No olvidemos las guerras sucesivas: de manos de los conquistadores, en su afán por nuevos mercados y riquezas para sufragar las guerras europeas; desde el siglo XVI, se escribieron historias que registran la guerra por el oro, la guerra de las perlas sobre lo que hoy es nuestra Guajira, la guerra de la canela, la guerra por el caucho, la guerra contra los panches, la guerra por las esmeraldas de los muzos, la guerra por el territorio de los tayronas, de los pijaos...; los conflictos sucesivos crearon una larga mancha de injusticias, sobre la primitiva agricultura colombiana, que mataron a miles de seres humanos, sustrajeron riqueza a los pueblos nativos, destruyeron a cientos de familias de indios, de esclavos en las minas, en las planicies y montañas que abonaron nuestros antepasados.

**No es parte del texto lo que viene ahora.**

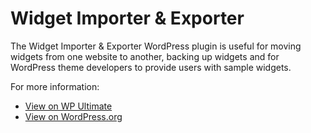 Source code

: Widget Importer & Exporter
========================

The Widget Importer & Exporter WordPress plugin is useful for moving widgets from one website to another, backing up widgets and for WordPress theme developers to provide users with sample widgets.

For more information:

* [View on WP Ultimate](https://wpultimate.com/widget-importer-exporter)
* [View on WordPress.org](http://wordpress.org/plugins/widget-importer-exporter)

La ruralidad nacional, siempre ha estado en disputa
La ruralidad nacional, siempre ha estado en disputa; su rica geografía ha sido depredada varias veces por el interés de extraer riqueza y dominar a quienes habitan tierras biodiversas y étnicas; sobre el final del siglo XIX la guerra de los Mil Días, bajo el desorden institucional terminó con la pérdida de Panamá; comenzando 1940 tuvimos otro período de violencia y desde 1964 vivimos la guerra que hoy nos ocupa, a la que se le sigue sumando la guerra por el oro, las esmeraldas, la marihuana, la amapola y la coca; una sumatoria de intereses sucesivos y heredados, que han contenido el desarrollo rural.
Desde siempre, la riqueza biodiversa y singular de nuestro país ha estado cercada por las destructivas consecuencias de estas guerras, que han puesto en gran peligro de extinción a nuestros páramos, selvas, cuencas hidrográficas; han puesto en grave riesgo la abundancia con la que Dios dotó a Colombia, para que sus habitantes vivieran larga vida en medio de un paraíso, lleno de abundancia que no hemos sabido distribuir.
Si el gran Perú está surcado por ricas culturas precolombinas adornadas en oro y arqueología, que también se encuentran en México y Guatemala; si en Chile lucen los volcanes, las dunas y los desiertos; si en Ecuador se deleitan con el dulce de sus frutas y se admira la imponencia de los Andes; si en Brasil domina la exuberancia del Amazonas, sus miles de aves y reptiles; si en República Dominicana enamora el azul, del tibio mar Caribe...; sobre Colombia encontramos todo reunido en un pedazo de tierra privilegiada que poco apreciamos.
En el seno de las instituciones se planea el futuro sin los fusiles de las guerrillas; en los corrillos de cafés, calles, hogares, oficinas, renegamos de lo que somos, de la mala suerte, de la historia amarga y conflictiva que nos tocó; estamos convencidos de que el futuro lo salvan los niños de hoy.
Los cambios son para ya, no para mañana
Pero el problema de los colombianos, no es el futuro; es el ahora; son sus instituciones las que se deben transformar para dar respuesta a las justas demandas de los territorios donde han existido las guerras sucesivas; son los líderes que hoy rigen los destinos de las entidades productivas quienes deben generar los cambios; son los funcionarios públicos, los encargados de implementar las políticas derivadas de los acuerdos de La Habana. Los cambios son para ya, no para mañana.
Para cimentar una cultura que nos identifique sobre lo que deseamos de Colombia en los próximos diez años, es preciso que transformemos nuestro carácter individualista e indisciplinado, para lograr trabajar más en equipo; la viveza que nos identifica para alcanzar cualquier meta, sin importar pasar por encima de los demás, debe transformarse en virtudes de solidaridad, no en complicidad silenciosa...; debemos ser más coherentes con el país que soñamos.
La alegría que nos identifica ante el mundo como un país feliz, debe construirse sin la costumbre de ridiculizar al más débil; ser más vivo que el otro, o hacer trampa para alcanzar una meta, no es un valor de los más inteligentes; y los colombianos madrugadores, trabajadores e inteligentes, si pueden sacar el país adelante.
Las guerras sucesivas que han confinado a la exclusión, deben terminar. Colombia debe salir de la sombra histórica que ha dejado millones de víctimas; estamos frente a la mejor oportunidad para abrir un nuevo horizonte, donde se use a plenitud el talento de los colombianos en función de un sueño nacional, de un objetivo común que fortalezca el orgullo y restablezca la ética de los colombianos.